▶ WHAT IS REQUIRED: Exact copies of all records below are needed.

▶ RECORDS FOR THIS TASK:
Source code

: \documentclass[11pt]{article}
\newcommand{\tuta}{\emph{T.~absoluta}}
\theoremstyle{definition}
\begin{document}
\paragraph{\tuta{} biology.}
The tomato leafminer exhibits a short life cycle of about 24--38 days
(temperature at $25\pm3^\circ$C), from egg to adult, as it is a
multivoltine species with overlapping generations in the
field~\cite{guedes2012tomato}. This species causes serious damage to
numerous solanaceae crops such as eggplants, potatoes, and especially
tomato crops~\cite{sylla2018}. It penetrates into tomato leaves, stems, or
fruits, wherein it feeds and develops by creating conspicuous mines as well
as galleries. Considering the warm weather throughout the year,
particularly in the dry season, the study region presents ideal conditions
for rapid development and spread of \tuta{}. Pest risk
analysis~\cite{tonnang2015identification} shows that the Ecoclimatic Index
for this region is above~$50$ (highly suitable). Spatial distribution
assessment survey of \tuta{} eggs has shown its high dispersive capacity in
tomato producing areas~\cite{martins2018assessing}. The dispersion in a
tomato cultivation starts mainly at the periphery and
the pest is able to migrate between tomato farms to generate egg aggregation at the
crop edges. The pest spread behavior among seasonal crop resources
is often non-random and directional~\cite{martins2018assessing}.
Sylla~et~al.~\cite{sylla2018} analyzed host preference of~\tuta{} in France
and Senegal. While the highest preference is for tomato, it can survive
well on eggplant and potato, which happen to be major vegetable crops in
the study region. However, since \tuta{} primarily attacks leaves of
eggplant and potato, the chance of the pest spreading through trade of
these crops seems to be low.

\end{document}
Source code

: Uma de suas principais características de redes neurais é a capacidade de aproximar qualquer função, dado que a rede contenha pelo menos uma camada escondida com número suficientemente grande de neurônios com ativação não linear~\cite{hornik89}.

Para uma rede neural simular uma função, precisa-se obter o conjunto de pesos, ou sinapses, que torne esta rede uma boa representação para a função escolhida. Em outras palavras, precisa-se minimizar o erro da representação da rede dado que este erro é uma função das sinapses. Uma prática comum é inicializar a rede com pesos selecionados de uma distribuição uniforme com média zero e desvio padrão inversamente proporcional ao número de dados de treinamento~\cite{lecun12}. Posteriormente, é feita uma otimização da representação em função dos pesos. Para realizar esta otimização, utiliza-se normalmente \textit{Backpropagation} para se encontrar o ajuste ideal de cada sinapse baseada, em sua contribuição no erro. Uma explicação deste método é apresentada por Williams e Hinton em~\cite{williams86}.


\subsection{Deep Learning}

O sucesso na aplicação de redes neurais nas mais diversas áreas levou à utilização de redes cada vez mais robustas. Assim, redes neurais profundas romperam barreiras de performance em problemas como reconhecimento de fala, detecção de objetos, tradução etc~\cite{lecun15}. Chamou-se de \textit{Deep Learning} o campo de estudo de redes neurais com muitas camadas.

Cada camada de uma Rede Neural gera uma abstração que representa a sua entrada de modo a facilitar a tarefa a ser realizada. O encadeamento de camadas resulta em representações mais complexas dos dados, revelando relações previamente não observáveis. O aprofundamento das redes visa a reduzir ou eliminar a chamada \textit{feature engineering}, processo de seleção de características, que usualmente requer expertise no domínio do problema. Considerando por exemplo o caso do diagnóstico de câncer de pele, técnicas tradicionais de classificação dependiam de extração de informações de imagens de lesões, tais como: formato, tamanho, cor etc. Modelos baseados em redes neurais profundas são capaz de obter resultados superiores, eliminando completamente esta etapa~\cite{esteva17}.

▶ WRITTEN SOLUTION:
Source code

: \documentclass[11pt]{article}
\newcommand{\tuta}{\emph{T.~absoluta}}
\theoremstyle{definition}
\begin{document}
\paragraph{\tuta{} biology.}
The tomato leafminer exhibits a short life cycle of about 24--38 days
(temperature at $25\pm3^\circ$C), from egg to adult, as it is a
multivoltine species with overlapping generations in the
field~\cite{guedes2012tomato}. This species causes serious damage to
numerous solanaceae crops such as eggplants, potatoes, and especially
tomato crops~\cite{sylla2018}. It penetrates into tomato leaves, stems, or
fruits, wherein it feeds and develops by creating conspicuous mines as well
as galleries. Considering the warm weather throughout the year,
particularly in the dry season, the study region presents ideal conditions
for rapid development and spread of \tuta{}. Pest risk
analysis~\cite{tonnang2015identification} shows that the Ecoclimatic Index
for this region is above~$50$ (highly suitable). Spatial distribution
assessment survey of \tuta{} eggs has shown its high dispersive capacity in
tomato producing areas~\cite{martins2018assessing}. The dispersion in a
tomato cultivation starts mainly at the periphery and
the pest is able to migrate between tomato farms to generate egg aggregation at the
crop edges. The pest spread behavior among seasonal crop resources
is often non-random and directional~\cite{martins2018assessing}.
Sylla~et~al.~\cite{sylla2018} analyzed host preference of~\tuta{} in France
and Senegal. While the highest preference is for tomato, it can survive
well on eggplant and potato, which happen to be major vegetable crops in
the study region. However, since \tuta{} primarily attacks leaves of
eggplant and potato, the chance of the pest spreading through trade of
these crops seems to be low.

\end{document}
Source code

: Uma de suas principais características de redes neurais é a capacidade de aproximar qualquer função, dado que a rede contenha pelo menos uma camada escondida com número suficientemente grande de neurônios com ativação não linear~\cite{hornik89}.

Para uma rede neural simular uma função, precisa-se obter o conjunto de pesos, ou sinapses, que torne esta rede uma boa representação para a função escolhida. Em outras palavras, precisa-se minimizar o erro da representação da rede dado que este erro é uma função das sinapses. Uma prática comum é inicializar a rede com pesos selecionados de uma distribuição uniforme com média zero e desvio padrão inversamente proporcional ao número de dados de treinamento~\cite{lecun12}. Posteriormente, é feita uma otimização da representação em função dos pesos. Para realizar esta otimização, utiliza-se normalmente \textit{Backpropagation} para se encontrar o ajuste ideal de cada sinapse baseada, em sua contribuição no erro. Uma explicação deste método é apresentada por Williams e Hinton em~\cite{williams86}.


\subsection{Deep Learning}

O sucesso na aplicação de redes neurais nas mais diversas áreas levou à utilização de redes cada vez mais robustas. Assim, redes neurais profundas romperam barreiras de performance em problemas como reconhecimento de fala, detecção de objetos, tradução etc~\cite{lecun15}. Chamou-se de \textit{Deep Learning} o campo de estudo de redes neurais com muitas camadas.

Cada camada de uma Rede Neural gera uma abstração que representa a sua entrada de modo a facilitar a tarefa a ser realizada. O encadeamento de camadas resulta em representações mais complexas dos dados, revelando relações previamente não observáveis. O aprofundamento das redes visa a reduzir ou eliminar a chamada \textit{feature engineering}, processo de seleção de características, que usualmente requer expertise no domínio do problema. Considerando por exemplo o caso do diagnóstico de câncer de pele, técnicas tradicionais de classificação dependiam de extração de informações de imagens de lesões, tais como: formato, tamanho, cor etc. Modelos baseados em redes neurais profundas são capaz de obter resultados superiores, eliminando completamente esta etapa~\cite{esteva17}.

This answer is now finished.